No inadequate or counterfeited documentation related to the manufacture of forged steel parts used in Finnish nuclear power plants has so far been identified by the plant operators. However, the country's regulator has requested detailed investigations be completed by the end of April.
In May 2016, the French nuclear safety regulator said an ongoing quality audit at Areva's Le Creusot forge - which Areva bought in 2006 - had identified "irregularities" in paperwork on some 400 plant components produced there since 1965. The issues "comprise inconsistencies, modifications or omissions in the production files, concerning manufacturing parameters and test results", it said.
The following month, the Finnish Radiation and Nuclear Safety Authority (Stuk) requested utilities Fortum and Teollisuuden Voima Oyj (TVO) investigate whether equipment whose material quality cannot be fully guaranteed had been supplied by the forge to their nuclear power units.
TVO submitted its findings for units 1 and 2 of its Olkiluoto plant to Stuk at the end of October. According to TVO's report, Stuk said: "No counterfeits were detected in the parts delivered to the operating units and all inspected devices were compliant."

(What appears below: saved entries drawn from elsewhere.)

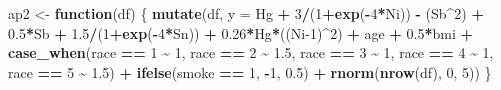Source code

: \documentclass[12pt, twoside]{amherstthesis}
\newenvironment{Shaded}{\begin{snugshade}}{\end{snugshade}}
\newcommand{\AttributeTok}[1]{\textcolor[rgb]{0.13,0.29,0.53}{#1}}
\newcommand{\ControlFlowTok}[1]{\textcolor[rgb]{0.13,0.29,0.53}{\textbf{#1}}}
\newcommand{\DecValTok}[1]{\textcolor[rgb]{0.00,0.00,0.81}{#1}}
\newcommand{\FloatTok}[1]{\textcolor[rgb]{0.00,0.00,0.81}{#1}}
\newcommand{\FunctionTok}[1]{\textcolor[rgb]{0.13,0.29,0.53}{\textbf{#1}}}
\newcommand{\NormalTok}[1]{#1}
\newcommand{\OtherTok}[1]{\textcolor[rgb]{0.56,0.35,0.01}{#1}}
\newcommand{\SpecialCharTok}[1]{\textcolor[rgb]{0.81,0.36,0.00}{\textbf{#1}}}
\begin{document}
\begin{Shaded}
\begin{Highlighting}[]
\NormalTok{ap2 }\OtherTok{\textless{}{-}} \ControlFlowTok{function}\NormalTok{(df) \{}
  \FunctionTok{mutate}\NormalTok{(df, }\AttributeTok{y =} 
\NormalTok{           Hg }\SpecialCharTok{+} \DecValTok{3}\SpecialCharTok{/}\NormalTok{(}\DecValTok{1}\SpecialCharTok{+}\FunctionTok{exp}\NormalTok{(}\SpecialCharTok{{-}}\DecValTok{4}\SpecialCharTok{*}\NormalTok{Ni)) }\SpecialCharTok{{-}}\NormalTok{ (Sb}\SpecialCharTok{\^{}}\DecValTok{2}\NormalTok{) }\SpecialCharTok{+} \FloatTok{0.5}\SpecialCharTok{*}\NormalTok{Sb }\SpecialCharTok{+} \FloatTok{1.5}\SpecialCharTok{/}\NormalTok{(}\DecValTok{1}\SpecialCharTok{+}\FunctionTok{exp}\NormalTok{(}\SpecialCharTok{{-}}\DecValTok{4}\SpecialCharTok{*}\NormalTok{Sn)) }\SpecialCharTok{+} 
           \FloatTok{0.26}\SpecialCharTok{*}\NormalTok{Hg}\SpecialCharTok{*}\NormalTok{((Ni}\DecValTok{{-}1}\NormalTok{)}\SpecialCharTok{\^{}}\DecValTok{2}\NormalTok{) }\SpecialCharTok{+}
\NormalTok{           age }\SpecialCharTok{+} \FloatTok{0.5}\SpecialCharTok{*}\NormalTok{bmi }\SpecialCharTok{+} 
           \FunctionTok{case\_when}\NormalTok{(race }\SpecialCharTok{==} \DecValTok{1} \SpecialCharTok{\textasciitilde{}} \DecValTok{1}\NormalTok{, }
\NormalTok{                     race }\SpecialCharTok{==} \DecValTok{2} \SpecialCharTok{\textasciitilde{}} \FloatTok{1.5}\NormalTok{, }
\NormalTok{                     race }\SpecialCharTok{==} \DecValTok{3} \SpecialCharTok{\textasciitilde{}} \DecValTok{1}\NormalTok{, }
\NormalTok{                     race }\SpecialCharTok{==} \DecValTok{4} \SpecialCharTok{\textasciitilde{}} \DecValTok{1}\NormalTok{, }
\NormalTok{                     race }\SpecialCharTok{==} \DecValTok{5} \SpecialCharTok{\textasciitilde{}} \FloatTok{1.5}\NormalTok{) }\SpecialCharTok{+}
           \FunctionTok{ifelse}\NormalTok{(smoke }\SpecialCharTok{==} \DecValTok{1}\NormalTok{, }\SpecialCharTok{{-}}\DecValTok{1}\NormalTok{, }\FloatTok{0.5}\NormalTok{) }\SpecialCharTok{+}
           \FunctionTok{rnorm}\NormalTok{(}\FunctionTok{nrow}\NormalTok{(df), }\DecValTok{0}\NormalTok{, }\DecValTok{5}\NormalTok{))}
\NormalTok{\}}


\end{Highlighting}
\end{Shaded}
\end{document}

Fortum submitted its report on the Loviisa plant at the end of December, which also concluded no parts had been supplied with deficient or counterfeited documentation. However, the company told Stuk its investigations "partly need to be continued because they are difficult and time-consuming". Fortum is expected to submit further information by the end of March.
TVO said it is also continuing investigations concerning parts supplied by the Creusot Forge for use in the EPR under construction as unit 3 of the Olkiluoto plant. TVO supervised the manufacture of these parts at the forge, as did Stuk. In addition, the regulator supervised testing of the parts and also inspected them prior to their installation.
Stuk said these are part of the reactor's primary circuit, "so they are very important in view of safety". It noted, "Acceptable specifications are the precondition for obtaining an operating licence."
Stuk section head Martti Vilpas said, "We must not leave room for even the slightest doubt, so TVO and the plant provider must investigate the matter thoroughly."
Stuk has called for more detailed investigations to be completed by 30 April.
The upper and bottom heads of the reactor pressure vessel for the EPR under construction as Flamanville 3 were manufactured at the the Creusot facility in September 2006 and January 2007, respectively. A high carbon content in those parts prompted Areva to review the company's quality process in 2015.
The French nuclear safety authority has identified 18 French nuclear power reactors whose steam generators could contain high carbon concentrations. Checks of manufacturing documentation are also being carried out at other reactors around the world incorporating parts supplied by the Creusot facility or by Japan Casting and Forging Corporation.